**Listed records**:
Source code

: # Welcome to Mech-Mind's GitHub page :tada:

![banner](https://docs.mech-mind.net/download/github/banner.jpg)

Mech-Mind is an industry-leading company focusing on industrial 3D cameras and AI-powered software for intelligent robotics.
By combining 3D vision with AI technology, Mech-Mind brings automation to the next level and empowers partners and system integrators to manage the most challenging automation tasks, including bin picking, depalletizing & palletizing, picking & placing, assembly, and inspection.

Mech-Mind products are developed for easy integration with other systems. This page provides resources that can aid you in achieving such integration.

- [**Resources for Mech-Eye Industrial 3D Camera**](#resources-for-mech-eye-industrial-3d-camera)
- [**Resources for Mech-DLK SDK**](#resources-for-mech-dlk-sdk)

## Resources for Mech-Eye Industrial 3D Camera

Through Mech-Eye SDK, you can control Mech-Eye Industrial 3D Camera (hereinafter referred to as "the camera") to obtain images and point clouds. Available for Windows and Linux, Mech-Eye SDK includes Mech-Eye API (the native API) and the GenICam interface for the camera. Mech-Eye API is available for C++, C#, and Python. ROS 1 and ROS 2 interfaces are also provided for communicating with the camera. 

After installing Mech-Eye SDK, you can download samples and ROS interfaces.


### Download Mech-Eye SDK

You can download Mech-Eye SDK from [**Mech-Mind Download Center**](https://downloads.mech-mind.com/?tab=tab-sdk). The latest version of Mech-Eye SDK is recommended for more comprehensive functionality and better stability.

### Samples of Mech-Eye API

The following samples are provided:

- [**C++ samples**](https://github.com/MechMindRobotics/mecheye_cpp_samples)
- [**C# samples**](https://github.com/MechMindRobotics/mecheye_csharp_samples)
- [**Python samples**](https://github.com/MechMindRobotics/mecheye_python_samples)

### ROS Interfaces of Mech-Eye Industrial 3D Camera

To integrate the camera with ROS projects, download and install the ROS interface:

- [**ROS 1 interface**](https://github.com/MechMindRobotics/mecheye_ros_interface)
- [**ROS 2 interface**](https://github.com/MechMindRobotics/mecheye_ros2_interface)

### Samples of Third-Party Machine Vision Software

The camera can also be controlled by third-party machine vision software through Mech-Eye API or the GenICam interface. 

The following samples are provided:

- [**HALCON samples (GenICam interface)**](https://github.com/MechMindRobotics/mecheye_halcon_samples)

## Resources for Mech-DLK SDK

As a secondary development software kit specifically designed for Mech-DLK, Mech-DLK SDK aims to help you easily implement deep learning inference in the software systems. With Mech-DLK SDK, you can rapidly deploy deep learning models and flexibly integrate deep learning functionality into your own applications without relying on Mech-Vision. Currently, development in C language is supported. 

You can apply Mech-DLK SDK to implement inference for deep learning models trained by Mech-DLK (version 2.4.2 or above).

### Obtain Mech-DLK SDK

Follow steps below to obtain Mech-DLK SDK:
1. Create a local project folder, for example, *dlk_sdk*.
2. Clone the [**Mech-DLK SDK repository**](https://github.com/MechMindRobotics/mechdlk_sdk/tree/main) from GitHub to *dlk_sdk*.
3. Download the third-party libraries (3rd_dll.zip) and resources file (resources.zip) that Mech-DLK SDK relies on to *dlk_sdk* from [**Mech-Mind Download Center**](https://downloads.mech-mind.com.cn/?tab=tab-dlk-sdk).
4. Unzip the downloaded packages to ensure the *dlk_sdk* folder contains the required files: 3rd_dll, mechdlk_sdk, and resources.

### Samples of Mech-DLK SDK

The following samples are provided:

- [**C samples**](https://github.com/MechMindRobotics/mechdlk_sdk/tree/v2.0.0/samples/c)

**Exercise**:
Starting with the first line of the records, repeat every line up to and including the one containing "## Resources for Mech-Eye", and nothing else.

**Output of the exercise**:
Source code

: # Welcome to Mech-Mind's GitHub page :tada:

![banner](https://docs.mech-mind.net/download/github/banner.jpg)

Mech-Mind is an industry-leading company focusing on industrial 3D cameras and AI-powered software for intelligent robotics.
By combining 3D vision with AI technology, Mech-Mind brings automation to the next level and empowers partners and system integrators to manage the most challenging automation tasks, including bin picking, depalletizing & palletizing, picking & placing, assembly, and inspection.

Mech-Mind products are developed for easy integration with other systems. This page provides resources that can aid you in achieving such integration.

- [**Resources for Mech-Eye Industrial 3D Camera**](#resources-for-mech-eye-industrial-3d-camera)
- [**Resources for Mech-DLK SDK**](#resources-for-mech-dlk-sdk)

## Resources for Mech-Eye Industrial 3D Camera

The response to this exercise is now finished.